- ACTION ITEM: Lines in the listing below that contain the string "processo" are to be found and copied.

-- INFORMATION SUPPLIED follows --

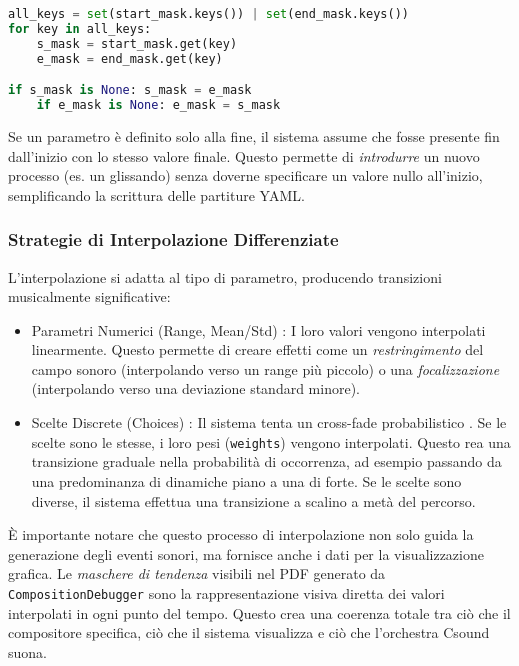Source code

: \begin{lstlisting}[language=Python]
all_keys = set(start_mask.keys()) | set(end_mask.keys())
for key in all_keys:
    s_mask = start_mask.get(key)
    e_mask = end_mask.get(key)

if s_mask is None: s_mask = e_mask
    if e_mask is None: e_mask = s_mask
\end{lstlisting}
Se un parametro è definito solo alla fine, il sistema assume che fosse presente fin dall'inizio con lo stesso valore finale. Questo permette di \textit{introdurre} un nuovo processo (es. un glissando) senza doverne specificare un valore nullo all'inizio, semplificando la scrittura delle partiture YAML.
\subsubsection{Strategie di Interpolazione Differenziate}
L'interpolazione si adatta al tipo di parametro, producendo transizioni musicalmente significative:

\begin{itemize}
 \item Parametri Numerici (Range, Mean/Std) : I loro valori vengono interpolati linearmente. Questo permette di creare effetti come un \textit{restringimento} del campo sonoro (interpolando verso un range più piccolo) o una \textit{focalizzazione} (interpolando verso una deviazione standard minore).
\end{itemize}

\begin{itemize}
 \item Scelte Discrete (Choices) : Il sistema tenta un  cross-fade probabilistico . Se le scelte sono le stesse, i loro pesi (\texttt{weights}) vengono interpolati. Questo rea una transizione graduale nella probabilità di occorrenza, ad esempio passando da una predominanza di dinamiche piano a una di forte. Se le scelte sono diverse, il sistema effettua una transizione a scalino a metà del percorso.
\end{itemize}

È importante notare che questo processo di interpolazione non solo guida la generazione degli eventi sonori, ma fornisce anche i dati per la visualizzazione grafica. Le \textit{maschere di tendenza} visibili nel PDF generato da \texttt{CompositionDebugger} sono la rappresentazione visiva diretta dei valori interpolati in ogni punto del tempo. Questo crea una coerenza totale tra ciò che il compositore specifica, ciò che il sistema visualizza e ciò che l'orchestra Csound suona.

-- INFORMATION SUPPLIED concluded --

- SOLUTION:
Se un parametro è definito solo alla fine, il sistema assume che fosse presente fin dall'inizio con lo stesso valore finale. Questo permette di \textit{introdurre} un nuovo processo (es. un glissando) senza doverne specificare un valore nullo all'inizio, semplificando la scrittura delle partiture YAML.
È importante notare che questo processo di interpolazione non solo guida la generazione degli eventi sonori, ma fornisce anche i dati per la visualizzazione grafica. Le \textit{maschere di tendenza} visibili nel PDF generato da \texttt{CompositionDebugger} sono la rappresentazione visiva diretta dei valori interpolati in ogni punto del tempo. Questo crea una coerenza totale tra ciò che il compositore specifica, ciò che il sistema visualizza e ciò che l'orchestra Csound suona.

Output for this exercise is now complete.